Muito embora saibamos que esta produção não propõe qualquer relação direta com estas séries de Freitas, Ana Cláudia Almeida, tal qual Iole, exprime movimentos multidirecionais. Torna-se impossível para aquele que insere seu corpo no espaço da instalação – quiçá um outro corpo – encontrar uma origem única para esses movimentos que constituem o espaço, “Como multidões, sem começo, meio ou fim, esta ou aquela direção. Tensas e ao mesmo tempo em repouso (…) parecem sugerir coreografias entre a individualidade e a coletividade, trazem à luz um sono conturbado, ânsia corporal”. Se no caso de Iole de Freitas tal movimento é operado na rigidez do metal, dos arames e das tortuosidades metálicas, no caso de Ana Claudia Almeida esta ânsia do corpo revela-se já existir no trabalho da artista. Percebe-se tais movimentos nas hachuras do pastel oleoso sobre a superfície rugosa do papel – engana-se aquele que confia plenamente na ideia do plano. Para o artista, o papel é um corpo repleto de relevos onde a cor está prestes a alojar-se – ou não. “E demonstram como é possível apoiar-se e construir no movimento interminável que, à primeira vista, é de acúmulo e desordem, de forças contrárias que se repelem, afastam e desequilibram.” 
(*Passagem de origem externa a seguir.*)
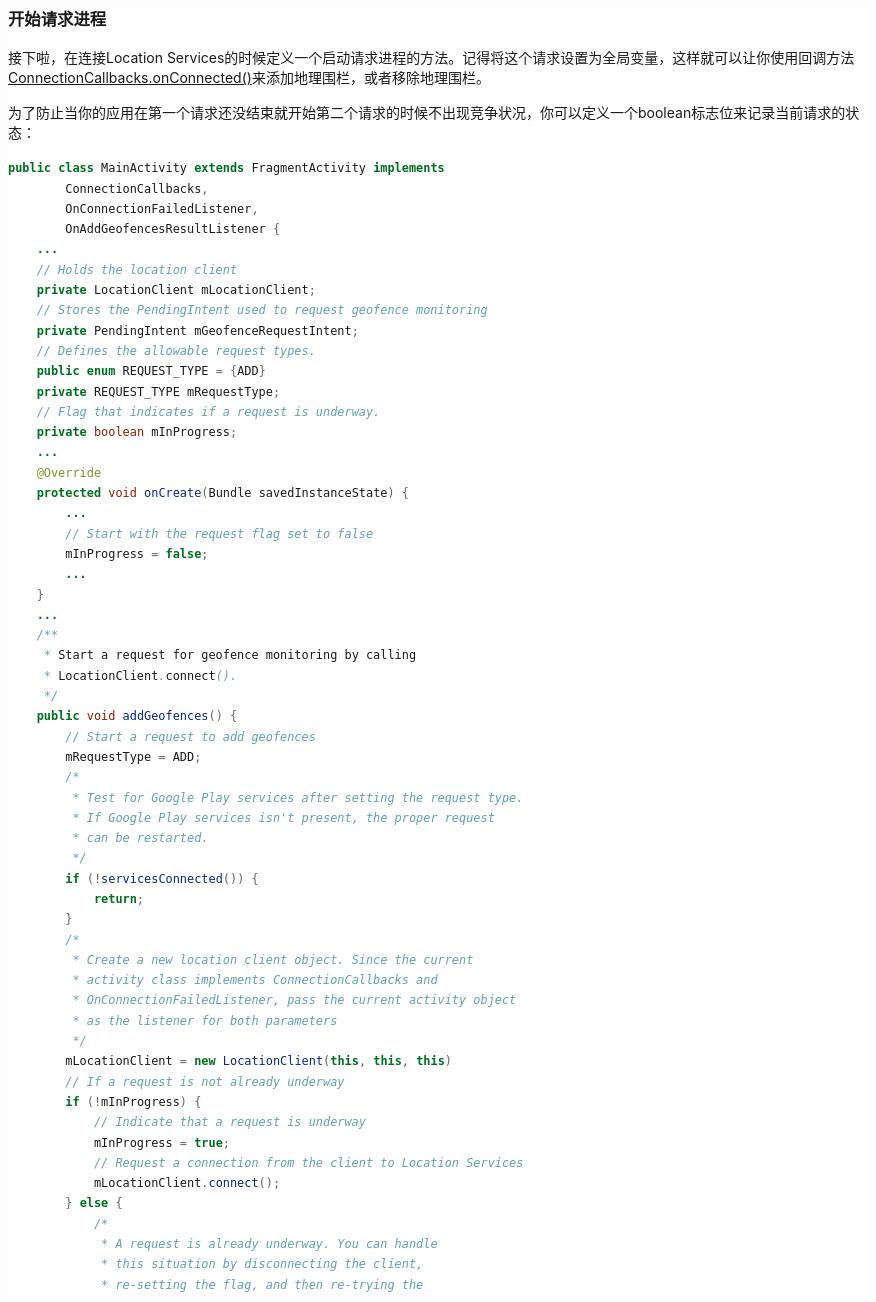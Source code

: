 ### 开始请求进程
接下啦，在连接Location Services的时候定义一个启动请求进程的方法。记得将这个请求设置为全局变量，这样就可以让你使用回调方法[ConnectionCallbacks.onConnected()](http://developer.android.com/reference/com/google/android/gms/common/GooglePlayServicesClient.ConnectionCallbacks.html#onConnected(android.os.Bundle))来添加地理围栏，或者移除地理围栏。

为了防止当你的应用在第一个请求还没结束就开始第二个请求的时候不出现竞争状况，你可以定义一个boolean标志位来记录当前请求的状态：
```java
public class MainActivity extends FragmentActivity implements
        ConnectionCallbacks,
        OnConnectionFailedListener,
        OnAddGeofencesResultListener {
    ...
    // Holds the location client
    private LocationClient mLocationClient;
    // Stores the PendingIntent used to request geofence monitoring
    private PendingIntent mGeofenceRequestIntent;
    // Defines the allowable request types.
    public enum REQUEST_TYPE = {ADD}
    private REQUEST_TYPE mRequestType;
    // Flag that indicates if a request is underway.
    private boolean mInProgress;
    ...
    @Override
    protected void onCreate(Bundle savedInstanceState) {
        ...
        // Start with the request flag set to false
        mInProgress = false;
        ...
    }
    ...
    /**
     * Start a request for geofence monitoring by calling
     * LocationClient.connect().
     */
    public void addGeofences() {
        // Start a request to add geofences
        mRequestType = ADD;
        /*
         * Test for Google Play services after setting the request type.
         * If Google Play services isn't present, the proper request
         * can be restarted.
         */
        if (!servicesConnected()) {
            return;
        }
        /*
         * Create a new location client object. Since the current
         * activity class implements ConnectionCallbacks and
         * OnConnectionFailedListener, pass the current activity object
         * as the listener for both parameters
         */
        mLocationClient = new LocationClient(this, this, this)
        // If a request is not already underway
        if (!mInProgress) {
            // Indicate that a request is underway
            mInProgress = true;
            // Request a connection from the client to Location Services
            mLocationClient.connect();
        } else {
            /*
             * A request is already underway. You can handle
             * this situation by disconnecting the client,
             * re-setting the flag, and then re-trying the
```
Mas não ousarei calar-me sobre a cor. Ana Cláudia Almeida, ao tomar as águas como temáticas, já exprimiu que esta não era pensada, mostrada e tornada imagem sem a presença humana. Na paleta, cores da natureza revelavam-se justapostas a outras, que a artista afirma como “tóxicas”. Nesta instalação, percebemos uma toxicidade esmaecida, lavada, aguada. Tons pastel ou candy colors, para nós, que aqui percebemos com o corpo inteiro – e não apenas o olho – este espaço, pontos de atenção em meio ao branco que revela, sem excessos, as bordas escurecidas do papel. A artista acumula a esta experiência uma sugestão de olfato – odor vivo. Dos cinco sentidos, aquele que foi menosprezado pela história da arte. Quais sensações e sentidos foram até então ignorados por nós?